Thanks!
You are correct in assuming that this is designed for small-to-medium sized wikis--we have about 1000 users a couple of hundred edits per day, but our scale testing indicated it would handle at least 20-30 combined queries/updates per second (of normal sized pages).
I'm assuming that you mean "single-host" from a indexing server point of view, and yes, at this time that is completely correct. Article indexing, however, can easily support multiple Mediawiki servers calling it. Currently the attachment indexing relies on there only being a single Mediawiki server as well, but that's an easy modification.
There is a preload mechanism that grabs the pages directly from the database for indexing as well. At some point I intend to combine the two, thereby keeping the real-time update but also providing a background indexer in case the realtime feed fails for some reason (therefore ensuring that no articles are missed). For us the latter's not a big problem as we can reindex in about an hour.
Robert Stojnic wrote:
Very nice work Chris! I think it strikes a good balance of simplicity and flexibility that makes is ideal for small-to-medium sites.

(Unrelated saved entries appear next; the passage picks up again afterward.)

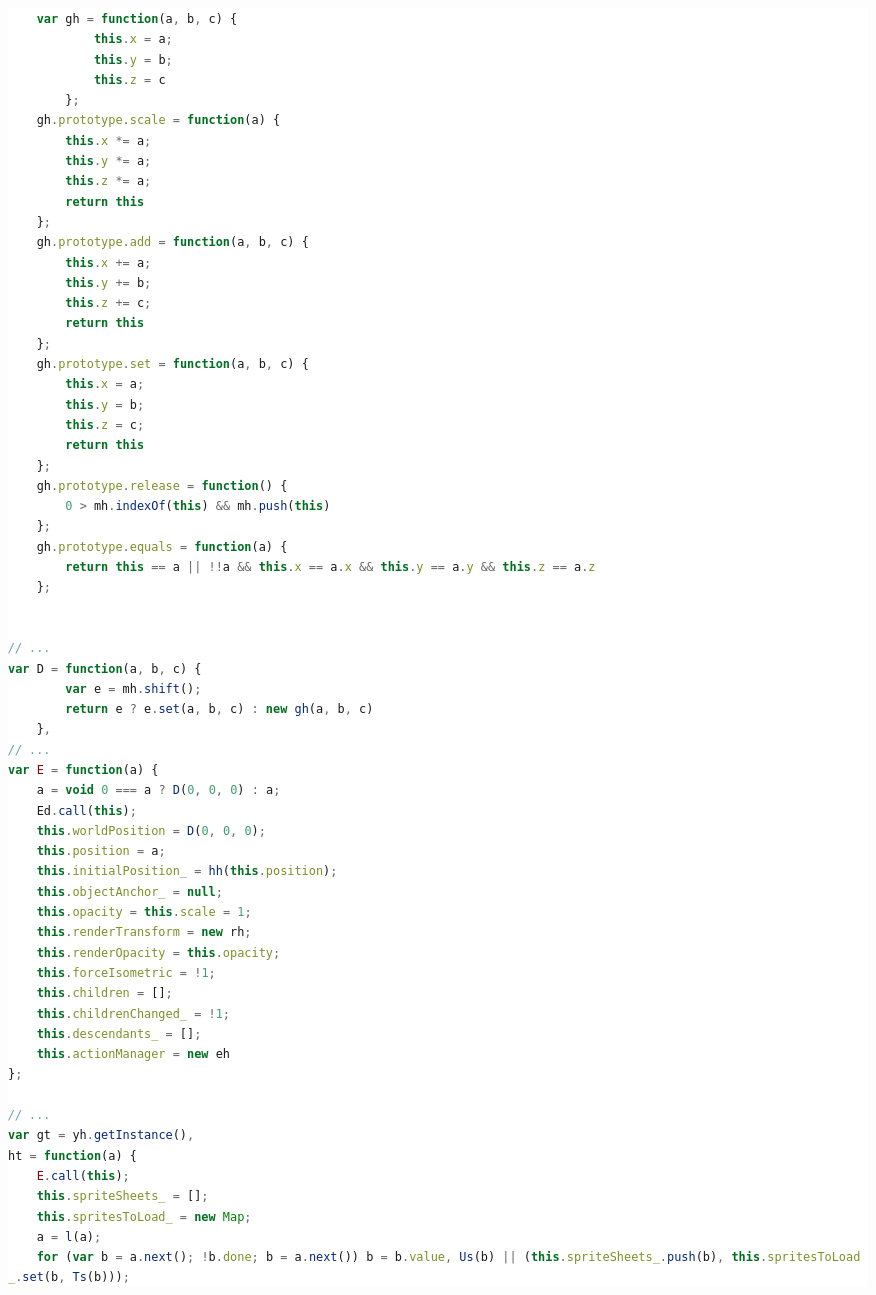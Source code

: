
 ```js
    var gh = function(a, b, c) {
            this.x = a;
            this.y = b;
            this.z = c
        };
    gh.prototype.scale = function(a) {
        this.x *= a;
        this.y *= a;
        this.z *= a;
        return this
    };
    gh.prototype.add = function(a, b, c) {
        this.x += a;
        this.y += b;
        this.z += c;
        return this
    };
    gh.prototype.set = function(a, b, c) {
        this.x = a;
        this.y = b;
        this.z = c;
        return this
    };
    gh.prototype.release = function() {
        0 > mh.indexOf(this) && mh.push(this)
    };
    gh.prototype.equals = function(a) {
        return this == a || !!a && this.x == a.x && this.y == a.y && this.z == a.z
    };


// ...
var D = function(a, b, c) {
        var e = mh.shift();
        return e ? e.set(a, b, c) : new gh(a, b, c)
    },
// ...
var E = function(a) {
    a = void 0 === a ? D(0, 0, 0) : a;
    Ed.call(this);
    this.worldPosition = D(0, 0, 0);
    this.position = a;
    this.initialPosition_ = hh(this.position);
    this.objectAnchor_ = null;
    this.opacity = this.scale = 1;
    this.renderTransform = new rh;
    this.renderOpacity = this.opacity;
    this.forceIsometric = !1;
    this.children = [];
    this.childrenChanged_ = !1;
    this.descendants_ = [];
    this.actionManager = new eh
};

// ...
var gt = yh.getInstance(),
ht = function(a) {
    E.call(this);
    this.spriteSheets_ = [];
    this.spritesToLoad_ = new Map;
    a = l(a);
    for (var b = a.next(); !b.done; b = a.next()) b = b.value, Us(b) || (this.spriteSheets_.push(b), this.spritesToLoad_.set(b, Ts(b)));
```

The architecture itself seems to be similar to that used in early mwsearch, where index is updated via hooks that submit articles directly to indexer. So, it assumes single-host architecture and uses out-of-the-box lucene scoring and highlighting as far as i can see. I think the most interesting part for us is the handling of attachments. I see you use apache poi and pdfbox. We should really try to use this as well, this shouldn't be too hard to do, but needs a bit of fiddling..